WORK TO COMPLETE
A faithful transcription is wanted of the lines from the top of the material through the line that holds "de Comparación de", both ends included, leaving out the pictures.

-*-

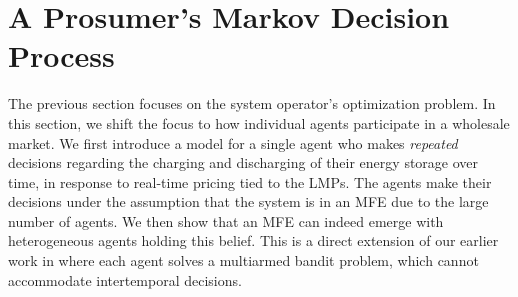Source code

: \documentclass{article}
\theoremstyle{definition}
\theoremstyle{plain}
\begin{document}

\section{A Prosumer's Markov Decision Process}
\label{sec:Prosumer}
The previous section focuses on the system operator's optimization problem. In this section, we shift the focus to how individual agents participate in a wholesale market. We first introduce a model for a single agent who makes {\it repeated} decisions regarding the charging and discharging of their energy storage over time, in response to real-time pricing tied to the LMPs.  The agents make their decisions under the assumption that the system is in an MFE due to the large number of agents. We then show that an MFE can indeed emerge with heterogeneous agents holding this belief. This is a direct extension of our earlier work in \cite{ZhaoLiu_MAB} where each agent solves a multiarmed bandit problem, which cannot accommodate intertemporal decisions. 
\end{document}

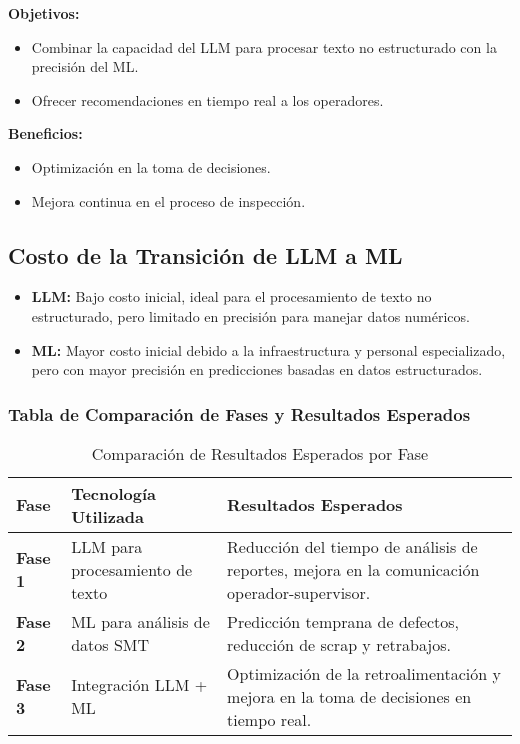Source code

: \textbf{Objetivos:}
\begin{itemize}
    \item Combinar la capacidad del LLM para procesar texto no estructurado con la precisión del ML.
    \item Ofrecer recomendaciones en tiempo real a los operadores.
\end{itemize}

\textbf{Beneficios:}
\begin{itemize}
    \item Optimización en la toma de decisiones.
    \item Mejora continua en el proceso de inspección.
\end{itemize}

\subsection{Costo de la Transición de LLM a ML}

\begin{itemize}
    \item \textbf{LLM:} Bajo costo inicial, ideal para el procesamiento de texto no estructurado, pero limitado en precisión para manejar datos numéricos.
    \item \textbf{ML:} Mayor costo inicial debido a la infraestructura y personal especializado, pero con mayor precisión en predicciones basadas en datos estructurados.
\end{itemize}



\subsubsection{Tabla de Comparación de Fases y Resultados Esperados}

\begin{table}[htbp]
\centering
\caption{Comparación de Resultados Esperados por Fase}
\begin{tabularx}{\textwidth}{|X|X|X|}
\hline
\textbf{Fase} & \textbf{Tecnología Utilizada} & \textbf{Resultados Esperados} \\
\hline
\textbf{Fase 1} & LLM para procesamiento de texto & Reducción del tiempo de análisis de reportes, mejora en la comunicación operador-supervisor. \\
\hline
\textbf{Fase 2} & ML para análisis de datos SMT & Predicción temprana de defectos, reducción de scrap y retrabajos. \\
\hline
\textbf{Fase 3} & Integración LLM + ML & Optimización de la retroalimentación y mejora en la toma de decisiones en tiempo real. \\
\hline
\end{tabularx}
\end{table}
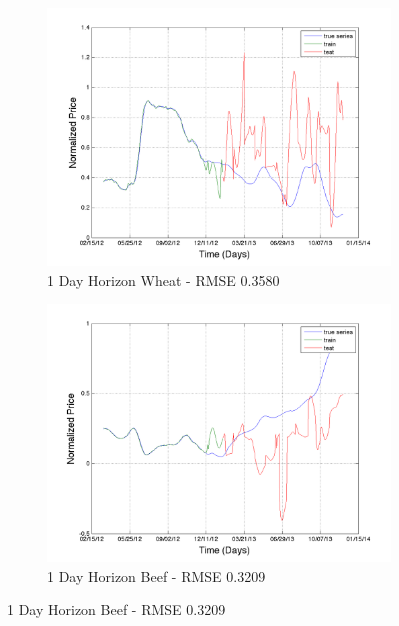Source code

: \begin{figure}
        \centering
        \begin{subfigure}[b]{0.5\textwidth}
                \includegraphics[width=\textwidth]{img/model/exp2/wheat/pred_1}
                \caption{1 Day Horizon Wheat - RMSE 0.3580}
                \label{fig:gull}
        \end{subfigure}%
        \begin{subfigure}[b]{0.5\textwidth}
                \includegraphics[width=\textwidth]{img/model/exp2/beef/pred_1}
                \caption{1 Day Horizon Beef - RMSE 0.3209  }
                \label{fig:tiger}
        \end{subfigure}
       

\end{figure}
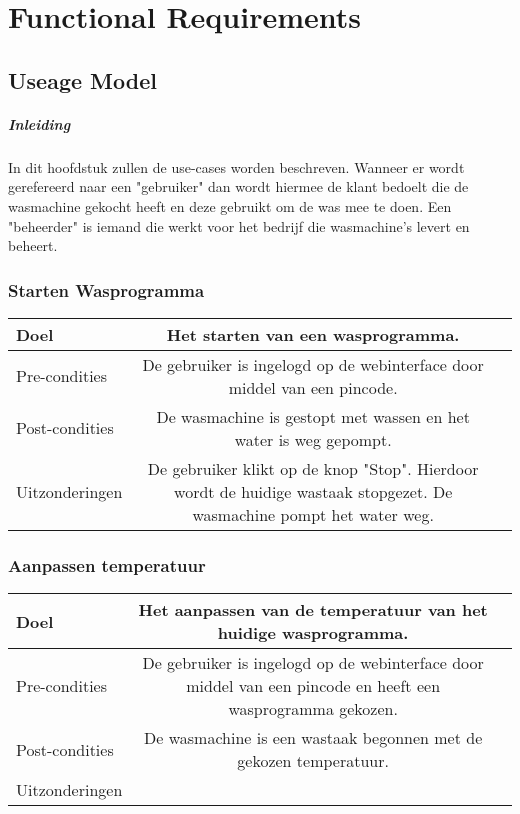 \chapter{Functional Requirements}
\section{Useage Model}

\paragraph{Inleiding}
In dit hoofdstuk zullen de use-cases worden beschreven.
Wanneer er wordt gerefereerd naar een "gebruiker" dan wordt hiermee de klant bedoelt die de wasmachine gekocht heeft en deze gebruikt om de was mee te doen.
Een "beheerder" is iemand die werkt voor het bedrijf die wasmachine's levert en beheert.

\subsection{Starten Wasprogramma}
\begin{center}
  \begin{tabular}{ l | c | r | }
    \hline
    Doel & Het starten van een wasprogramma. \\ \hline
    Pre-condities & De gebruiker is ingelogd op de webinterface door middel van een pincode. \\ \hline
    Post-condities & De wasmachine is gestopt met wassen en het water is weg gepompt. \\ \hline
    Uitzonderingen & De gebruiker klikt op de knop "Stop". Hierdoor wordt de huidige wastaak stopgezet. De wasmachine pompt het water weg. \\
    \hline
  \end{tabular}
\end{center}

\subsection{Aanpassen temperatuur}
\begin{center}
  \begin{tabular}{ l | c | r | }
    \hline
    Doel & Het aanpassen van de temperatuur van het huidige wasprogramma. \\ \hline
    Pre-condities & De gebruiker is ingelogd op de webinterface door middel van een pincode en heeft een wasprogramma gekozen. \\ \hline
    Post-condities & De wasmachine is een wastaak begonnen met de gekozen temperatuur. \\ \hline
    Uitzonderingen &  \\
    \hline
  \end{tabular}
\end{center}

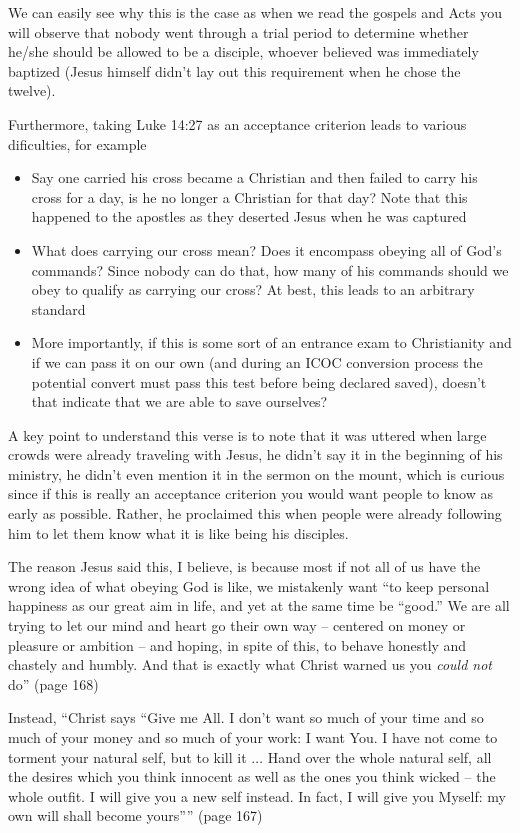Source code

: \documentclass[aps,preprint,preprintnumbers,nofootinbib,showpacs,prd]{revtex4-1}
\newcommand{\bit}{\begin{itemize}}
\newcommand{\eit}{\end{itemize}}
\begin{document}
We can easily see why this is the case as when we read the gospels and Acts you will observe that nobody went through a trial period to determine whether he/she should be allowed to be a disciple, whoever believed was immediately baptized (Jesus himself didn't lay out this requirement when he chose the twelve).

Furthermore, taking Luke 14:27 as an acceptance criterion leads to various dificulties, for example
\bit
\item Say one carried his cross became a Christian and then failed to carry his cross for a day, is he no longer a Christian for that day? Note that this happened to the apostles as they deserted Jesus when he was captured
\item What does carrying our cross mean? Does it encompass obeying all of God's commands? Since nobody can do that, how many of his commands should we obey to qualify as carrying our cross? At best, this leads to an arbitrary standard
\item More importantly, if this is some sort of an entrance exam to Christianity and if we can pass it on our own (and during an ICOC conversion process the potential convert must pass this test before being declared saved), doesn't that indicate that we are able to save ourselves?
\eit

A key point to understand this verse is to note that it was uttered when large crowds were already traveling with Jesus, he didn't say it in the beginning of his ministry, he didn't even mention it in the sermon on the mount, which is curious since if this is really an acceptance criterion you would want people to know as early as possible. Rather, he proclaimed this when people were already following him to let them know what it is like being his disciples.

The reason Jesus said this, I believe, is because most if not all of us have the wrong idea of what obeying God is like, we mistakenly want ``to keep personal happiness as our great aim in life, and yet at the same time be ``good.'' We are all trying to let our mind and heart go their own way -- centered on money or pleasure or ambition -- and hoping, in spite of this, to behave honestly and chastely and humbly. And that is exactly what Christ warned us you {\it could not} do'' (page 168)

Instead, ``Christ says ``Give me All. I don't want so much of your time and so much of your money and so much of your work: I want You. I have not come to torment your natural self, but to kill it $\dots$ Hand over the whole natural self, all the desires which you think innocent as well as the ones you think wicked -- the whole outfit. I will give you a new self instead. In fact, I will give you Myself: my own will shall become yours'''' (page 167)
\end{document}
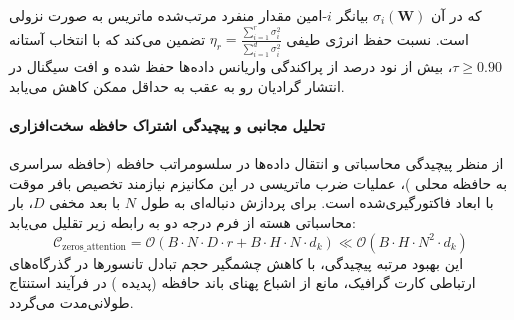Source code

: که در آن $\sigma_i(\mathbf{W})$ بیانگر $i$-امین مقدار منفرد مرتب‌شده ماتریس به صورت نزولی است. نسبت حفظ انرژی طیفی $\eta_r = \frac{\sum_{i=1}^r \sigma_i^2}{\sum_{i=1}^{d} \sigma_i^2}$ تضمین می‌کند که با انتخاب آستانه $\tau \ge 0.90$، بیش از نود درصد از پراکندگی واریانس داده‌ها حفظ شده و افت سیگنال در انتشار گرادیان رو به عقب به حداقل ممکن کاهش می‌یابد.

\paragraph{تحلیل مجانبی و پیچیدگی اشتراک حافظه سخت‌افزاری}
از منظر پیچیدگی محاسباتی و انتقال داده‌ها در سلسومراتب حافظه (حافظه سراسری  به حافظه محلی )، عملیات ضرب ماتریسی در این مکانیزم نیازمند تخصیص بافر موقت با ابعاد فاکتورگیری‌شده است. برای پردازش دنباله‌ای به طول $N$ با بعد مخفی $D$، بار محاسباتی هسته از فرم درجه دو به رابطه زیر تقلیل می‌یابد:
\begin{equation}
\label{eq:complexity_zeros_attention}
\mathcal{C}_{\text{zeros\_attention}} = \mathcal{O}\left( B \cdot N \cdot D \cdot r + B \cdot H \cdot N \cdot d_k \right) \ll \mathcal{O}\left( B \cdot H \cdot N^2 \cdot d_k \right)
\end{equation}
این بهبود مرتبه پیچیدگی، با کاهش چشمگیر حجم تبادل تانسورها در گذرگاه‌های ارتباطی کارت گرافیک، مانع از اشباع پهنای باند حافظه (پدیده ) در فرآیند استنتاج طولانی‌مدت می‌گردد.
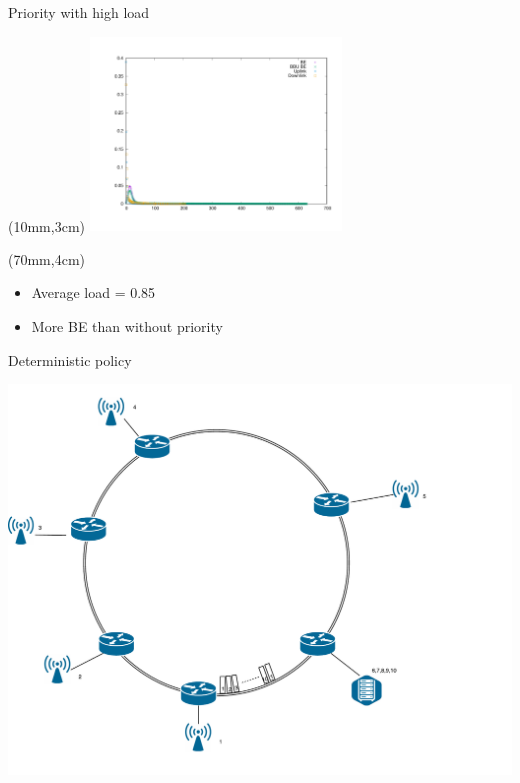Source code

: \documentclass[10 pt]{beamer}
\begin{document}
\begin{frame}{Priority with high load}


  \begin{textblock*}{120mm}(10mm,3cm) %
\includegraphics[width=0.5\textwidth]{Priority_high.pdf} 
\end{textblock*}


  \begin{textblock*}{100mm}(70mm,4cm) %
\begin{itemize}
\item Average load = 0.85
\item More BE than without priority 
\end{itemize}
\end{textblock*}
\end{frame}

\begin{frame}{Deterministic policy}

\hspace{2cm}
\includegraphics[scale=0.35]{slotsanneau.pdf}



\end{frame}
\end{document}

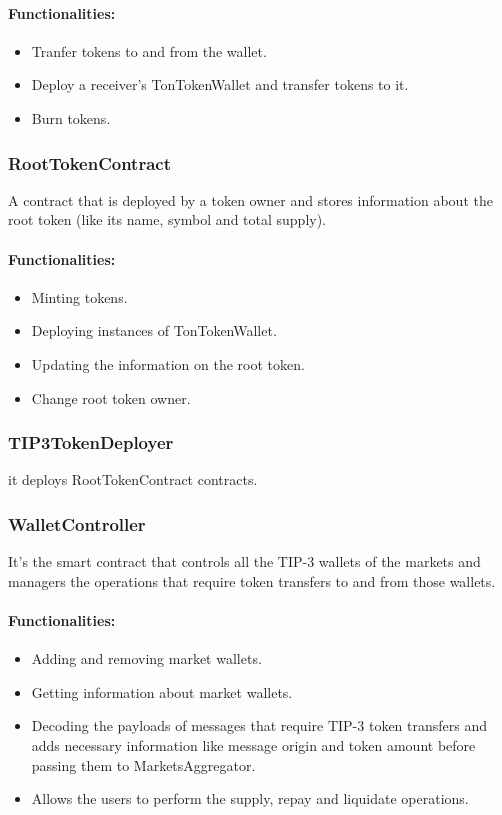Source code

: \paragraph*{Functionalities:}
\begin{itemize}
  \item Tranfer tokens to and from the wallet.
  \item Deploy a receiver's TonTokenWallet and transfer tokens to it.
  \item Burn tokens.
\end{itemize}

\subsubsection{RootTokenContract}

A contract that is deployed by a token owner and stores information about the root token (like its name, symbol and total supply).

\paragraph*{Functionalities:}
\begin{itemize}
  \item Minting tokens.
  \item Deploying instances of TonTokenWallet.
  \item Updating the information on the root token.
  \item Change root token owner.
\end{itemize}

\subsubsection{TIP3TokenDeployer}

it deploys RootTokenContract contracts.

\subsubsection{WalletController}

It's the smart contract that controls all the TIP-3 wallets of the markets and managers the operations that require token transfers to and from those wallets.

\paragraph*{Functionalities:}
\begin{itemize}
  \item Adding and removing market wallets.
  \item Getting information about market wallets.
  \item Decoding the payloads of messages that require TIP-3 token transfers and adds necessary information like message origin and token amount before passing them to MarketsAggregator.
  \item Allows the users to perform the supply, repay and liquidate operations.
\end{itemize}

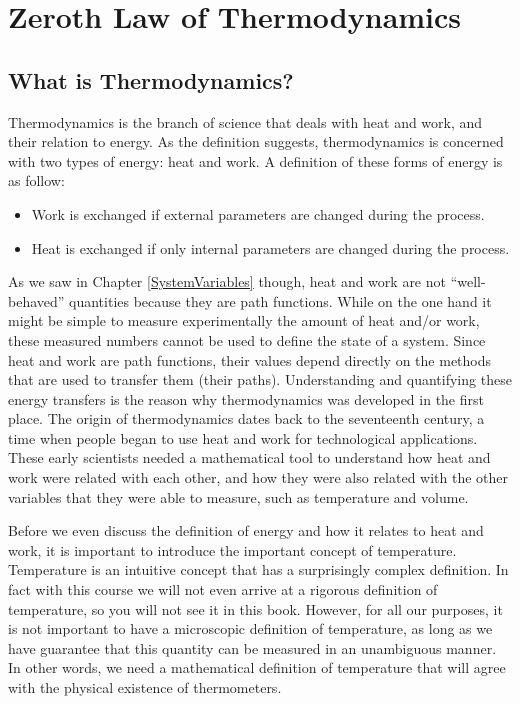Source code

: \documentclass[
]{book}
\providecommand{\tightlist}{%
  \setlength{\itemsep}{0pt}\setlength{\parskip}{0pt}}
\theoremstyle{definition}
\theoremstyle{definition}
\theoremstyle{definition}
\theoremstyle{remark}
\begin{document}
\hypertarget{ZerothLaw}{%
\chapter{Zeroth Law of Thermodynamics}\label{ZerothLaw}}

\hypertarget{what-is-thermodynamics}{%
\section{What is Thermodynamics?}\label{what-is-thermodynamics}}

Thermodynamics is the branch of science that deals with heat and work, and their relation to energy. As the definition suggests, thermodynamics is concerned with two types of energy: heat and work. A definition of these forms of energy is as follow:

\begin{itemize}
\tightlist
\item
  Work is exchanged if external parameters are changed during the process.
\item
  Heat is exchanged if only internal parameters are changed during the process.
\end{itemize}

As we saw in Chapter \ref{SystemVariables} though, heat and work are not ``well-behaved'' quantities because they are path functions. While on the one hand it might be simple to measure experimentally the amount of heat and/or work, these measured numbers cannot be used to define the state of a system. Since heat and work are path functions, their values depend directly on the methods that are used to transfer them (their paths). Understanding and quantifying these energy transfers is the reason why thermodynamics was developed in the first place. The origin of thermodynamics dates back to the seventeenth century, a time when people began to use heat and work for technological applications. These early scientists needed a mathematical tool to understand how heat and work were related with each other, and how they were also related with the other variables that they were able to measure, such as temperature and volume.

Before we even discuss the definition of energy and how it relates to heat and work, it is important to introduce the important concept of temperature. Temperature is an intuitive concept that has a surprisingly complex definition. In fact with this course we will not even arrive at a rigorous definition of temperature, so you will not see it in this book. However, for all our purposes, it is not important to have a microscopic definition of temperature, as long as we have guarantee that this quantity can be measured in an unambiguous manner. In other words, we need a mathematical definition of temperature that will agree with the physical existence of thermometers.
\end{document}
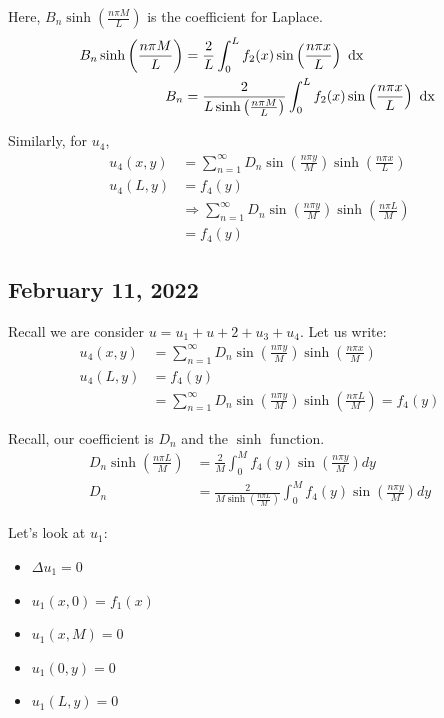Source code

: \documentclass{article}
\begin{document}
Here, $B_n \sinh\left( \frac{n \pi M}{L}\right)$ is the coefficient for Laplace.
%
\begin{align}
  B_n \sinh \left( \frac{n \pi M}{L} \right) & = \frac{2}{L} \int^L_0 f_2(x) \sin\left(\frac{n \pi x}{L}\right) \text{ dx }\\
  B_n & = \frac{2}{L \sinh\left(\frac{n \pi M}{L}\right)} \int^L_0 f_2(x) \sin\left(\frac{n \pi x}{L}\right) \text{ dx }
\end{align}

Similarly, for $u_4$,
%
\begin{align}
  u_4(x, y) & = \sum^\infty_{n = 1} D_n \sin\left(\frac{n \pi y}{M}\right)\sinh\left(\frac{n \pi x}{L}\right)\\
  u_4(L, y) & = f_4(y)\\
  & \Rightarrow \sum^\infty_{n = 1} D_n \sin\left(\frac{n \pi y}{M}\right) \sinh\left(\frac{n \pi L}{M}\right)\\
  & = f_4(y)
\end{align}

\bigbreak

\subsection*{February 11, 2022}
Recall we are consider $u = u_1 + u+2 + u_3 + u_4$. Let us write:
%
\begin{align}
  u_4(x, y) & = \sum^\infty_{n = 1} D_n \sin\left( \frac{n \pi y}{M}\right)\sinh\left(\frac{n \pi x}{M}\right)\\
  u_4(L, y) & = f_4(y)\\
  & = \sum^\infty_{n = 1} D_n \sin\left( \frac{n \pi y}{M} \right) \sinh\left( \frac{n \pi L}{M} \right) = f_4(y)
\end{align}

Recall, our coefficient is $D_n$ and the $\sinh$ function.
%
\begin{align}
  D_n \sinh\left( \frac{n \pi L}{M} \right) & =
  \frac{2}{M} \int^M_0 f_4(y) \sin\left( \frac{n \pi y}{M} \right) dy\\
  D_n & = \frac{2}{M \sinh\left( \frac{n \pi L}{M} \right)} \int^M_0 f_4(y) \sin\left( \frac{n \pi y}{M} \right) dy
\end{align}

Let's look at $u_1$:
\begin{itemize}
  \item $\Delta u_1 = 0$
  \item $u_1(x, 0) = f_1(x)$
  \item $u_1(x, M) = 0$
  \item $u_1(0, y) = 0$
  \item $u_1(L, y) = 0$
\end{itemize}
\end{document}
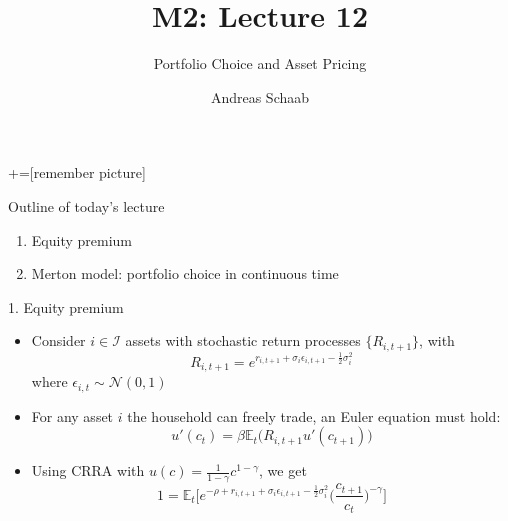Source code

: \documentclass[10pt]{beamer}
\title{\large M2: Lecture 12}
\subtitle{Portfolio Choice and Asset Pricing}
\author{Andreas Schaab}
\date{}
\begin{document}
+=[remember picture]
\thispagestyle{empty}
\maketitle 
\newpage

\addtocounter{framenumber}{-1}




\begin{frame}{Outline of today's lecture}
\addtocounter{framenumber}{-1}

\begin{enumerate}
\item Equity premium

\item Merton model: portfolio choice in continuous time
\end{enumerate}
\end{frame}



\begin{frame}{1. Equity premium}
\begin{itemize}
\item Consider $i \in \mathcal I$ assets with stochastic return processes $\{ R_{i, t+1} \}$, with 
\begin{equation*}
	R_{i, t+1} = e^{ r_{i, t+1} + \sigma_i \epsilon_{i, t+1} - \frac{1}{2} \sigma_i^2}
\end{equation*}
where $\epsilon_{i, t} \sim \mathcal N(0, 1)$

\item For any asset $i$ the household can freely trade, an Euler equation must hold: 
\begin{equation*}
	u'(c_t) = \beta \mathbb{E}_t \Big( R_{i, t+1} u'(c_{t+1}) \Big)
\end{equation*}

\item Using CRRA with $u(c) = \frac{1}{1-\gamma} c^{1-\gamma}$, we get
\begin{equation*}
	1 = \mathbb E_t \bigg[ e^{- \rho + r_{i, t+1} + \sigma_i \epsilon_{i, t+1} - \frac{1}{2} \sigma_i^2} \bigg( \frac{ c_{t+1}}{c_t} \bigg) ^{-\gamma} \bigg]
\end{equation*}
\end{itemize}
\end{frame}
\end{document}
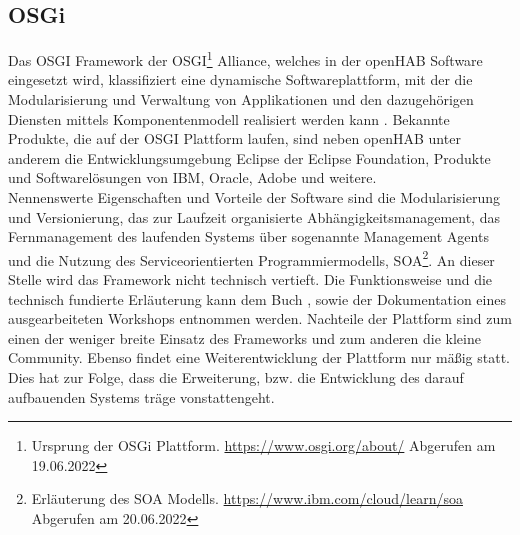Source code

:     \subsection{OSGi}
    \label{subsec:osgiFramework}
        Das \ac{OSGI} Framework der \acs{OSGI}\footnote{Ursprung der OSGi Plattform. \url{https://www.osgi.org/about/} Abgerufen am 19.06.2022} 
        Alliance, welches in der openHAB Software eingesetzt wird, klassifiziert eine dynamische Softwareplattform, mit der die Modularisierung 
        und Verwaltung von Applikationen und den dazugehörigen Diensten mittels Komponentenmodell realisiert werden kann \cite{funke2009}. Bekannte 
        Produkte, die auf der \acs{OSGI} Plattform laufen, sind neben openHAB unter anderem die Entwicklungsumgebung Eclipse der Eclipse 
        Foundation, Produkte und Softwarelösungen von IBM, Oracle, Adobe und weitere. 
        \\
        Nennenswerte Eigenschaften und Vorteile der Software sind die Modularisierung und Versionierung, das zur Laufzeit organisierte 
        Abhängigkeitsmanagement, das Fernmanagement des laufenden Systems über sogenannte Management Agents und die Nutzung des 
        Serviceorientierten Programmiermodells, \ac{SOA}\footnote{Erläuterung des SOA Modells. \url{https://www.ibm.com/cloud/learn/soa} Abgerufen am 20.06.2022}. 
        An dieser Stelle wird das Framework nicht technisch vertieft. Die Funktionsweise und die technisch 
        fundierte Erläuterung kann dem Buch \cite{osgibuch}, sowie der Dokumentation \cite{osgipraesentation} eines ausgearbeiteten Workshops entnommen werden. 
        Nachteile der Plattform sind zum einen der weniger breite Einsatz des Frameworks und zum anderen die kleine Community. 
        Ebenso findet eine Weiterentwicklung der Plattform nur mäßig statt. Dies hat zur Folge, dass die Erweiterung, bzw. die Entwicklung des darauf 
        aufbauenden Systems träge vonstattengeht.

-*-

RESPONSE BOX
Source code

: \documentclass{article}
\theoremstyle{definition}
\theoremstyle{plain}
\begin{document}

\section{A Prosumer's Markov Decision Process}
\label{sec:Prosumer}
The previous section focuses on the system operator's optimization problem. In this section, we shift the focus to how individual agents participate in a wholesale market. We first introduce a model for a single agent who makes {\it repeated} decisions regarding the charging and discharging of their energy storage over time, in response to real-time pricing tied to the LMPs.  The agents make their decisions under the assumption that the system is in an MFE due to the large number of agents. We then show that an MFE can indeed emerge with heterogeneous agents holding this belief. This is a direct extension of our earlier work in \cite{ZhaoLiu_MAB} where each agent solves a multiarmed bandit problem, which cannot accommodate intertemporal decisions. 
\end{document}

Source code

: \textbf{Objetivos:}
\begin{itemize}
    \item Combinar la capacidad del LLM para procesar texto no estructurado con la precisión del ML.
    \item Ofrecer recomendaciones en tiempo real a los operadores.
\end{itemize}

\textbf{Beneficios:}
\begin{itemize}
    \item Optimización en la toma de decisiones.
    \item Mejora continua en el proceso de inspección.
\end{itemize}

\subsection{Costo de la Transición de LLM a ML}

\begin{itemize}
    \item \textbf{LLM:} Bajo costo inicial, ideal para el procesamiento de texto no estructurado, pero limitado en precisión para manejar datos numéricos.
    \item \textbf{ML:} Mayor costo inicial debido a la infraestructura y personal especializado, pero con mayor precisión en predicciones basadas en datos estructurados.
\end{itemize}



\subsubsection{Tabla de Comparación de Fases y Resultados Esperados}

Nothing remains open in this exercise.